See the docs which kinda read like blog posts: https://juliasimd.github.io/LoopVectorization.jl/stable/

And then replacing the matmul.jl with the following:

    @avx for i = 1:m, j = 1:p
        z = 0.0
        for k = 1:n
            z += a[i, k] * b[k, j]
        end
        out[i, j] = z
    end
I get a 4x speedup from 2.72s to 0.63s. And with @avxt (threaded) using 8 threads it goes town to 0.082s on my amd ryzen cpu. (So this is not dispatching to MKL/OpenBLAS/etc). Doing the same in native Python takes 403.781s on this system -- haven't tried the others.

SatvikBeri|5 years ago

I've rewritten two major pipelines from numpy-heavy, fairly optimized Python to Julia and gotten a 30x performance improvement in one, and 10x in the other. It's pretty fast!

paul_milovanov|5 years ago

looks like they're just multiplying two 100x100 matrices, once? (maybe I'm reading it wrong?) in Julia, runtime would be dominated by compilation + startup time.

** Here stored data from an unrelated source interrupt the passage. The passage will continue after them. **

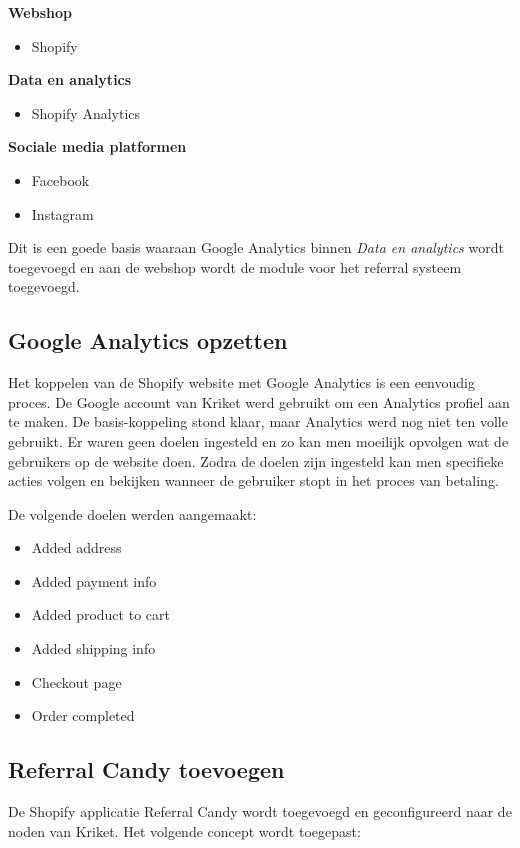 \textbf{Webshop}
\begin{itemize}
	\item Shopify
\end{itemize}

\textbf{Data en analytics}
\begin{itemize}
	\item Shopify Analytics
\end{itemize}

\textbf{Sociale media platformen}
\begin{itemize}
	\item Facebook
	\item Instagram
\end{itemize}

Dit is een goede basis waaraan Google Analytics binnen \emph{Data en analytics} wordt toegevoegd en aan de webshop wordt de module voor het referral systeem toegevoegd.

\subsection{Google Analytics opzetten} \label{sec:google-analytics-opzetten}
Het koppelen van de Shopify website met Google Analytics is een eenvoudig proces. De Google account van Kriket werd gebruikt om een Analytics profiel aan te maken. De basis-koppeling stond klaar, maar Analytics werd nog niet ten volle gebruikt. Er waren geen doelen ingesteld en zo kan men moeilijk opvolgen wat de gebruikers op de website doen. Zodra de doelen zijn ingesteld kan men specifieke acties volgen en bekijken wanneer de gebruiker stopt in het proces van betaling.

De volgende doelen werden aangemaakt:
\begin{itemize}
	\item Added address
	\item Added payment info
	\item Added product to cart
	\item Added shipping info
	\item Checkout page
	\item Order completed
\end{itemize}

\subsection{Referral Candy toevoegen} \label{sec:referral-candy-toevoegen}
De Shopify applicatie Referral Candy wordt toegevoegd en geconfigureerd naar de noden van Kriket. Het volgende concept wordt toegepast:

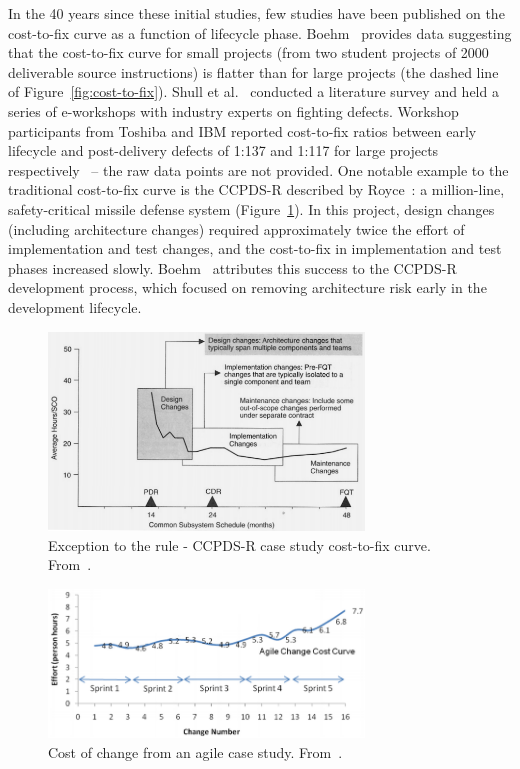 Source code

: In the 40 years since these initial studies, few studies have been published on the cost-to-fix curve as a function of lifecycle phase. Boehm~\cite{Boehm80} provides data suggesting that the cost-to-fix curve for small projects (from two student projects of 2000 deliverable source instructions) is flatter than for large projects (the dashed line of Figure~\ref{fig:cost-to-fix}). Shull et al.~\cite{Shull02} conducted a literature survey and held a series of e-workshops with industry experts on fighting defects. Workshop participants from Toshiba and IBM reported cost-to-fix ratios between early lifecycle and post-delivery defects of 1:137 and 1:117 for large projects respectively~\cite{Shull02} -- the raw data points are not provided. One notable example to the traditional cost-to-fix curve is the CCPDS-R described by Royce~\cite{Royce98}: a million-line, safety-critical missile defense system (Figure~\ref{fig:royce}). In this project, design changes (including architecture changes) required approximately twice the effort of implementation and test changes, and the cost-to-fix in implementation and test phases increased slowly. Boehm~\cite{Boehm10} attributes this success to the CCPDS-R development process, which focused on removing architecture risk early in the development lifecycle.

\begin{figure}[!t]
 \includegraphics[width=3.3in]{img/Royce98.png}
 \caption{Exception to the rule - CCPDS-R case study cost-to-fix curve. From~\cite{Royce98}.}\label{fig:royce}
 \end{figure}
 
\begin{figure}[!t]
 \includegraphics[width=3.3in]{img/clutterbuck.png}
 \caption{Cost of change from an agile case study. From~\cite{Clutterbuck09}.}\label{fig:clutterbuck}
 \end{figure}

A fair comparison with C++ would be to at least include the compilation/linking time into the time reported.

Ditto for Java or any JVM language (you'd have JVM startup cost but that doesn't count the compilation time for bytecode).

Generally, for stuff (scientific computing benchmarks) like this you want to run a lot of computation precisely to avoid stuff like this (i.e you want to fairly allow the cost of compilation & startup amortize)

StefanKarpinski|5 years ago

This appears to be a set of benchmarks of how fast a brainfuck interpreter implemented in different programming languages is on a small set of brainfuck programs? What a bizarre thing to care about benchmarks for. Are you planning on using Julia by writing brainfuck code and then running it through an interpreter written in Julia?

tgv|5 years ago

Idk, but just a few weeks ago I started looking at Julia, partly because of the performance claims. I wanted to write a program a bit heavier than your average starter program, so I wrote a back-tracker (automatic layout for stripboards, to be precise). It was

* interesting (not fun) to find out how Julia works

* annoying AF to discover that much of the teaching material was hidden behind some 3rd party website, presumably in videos (I didn't bother to register, but started browsing the manual instead). What's wrong with text?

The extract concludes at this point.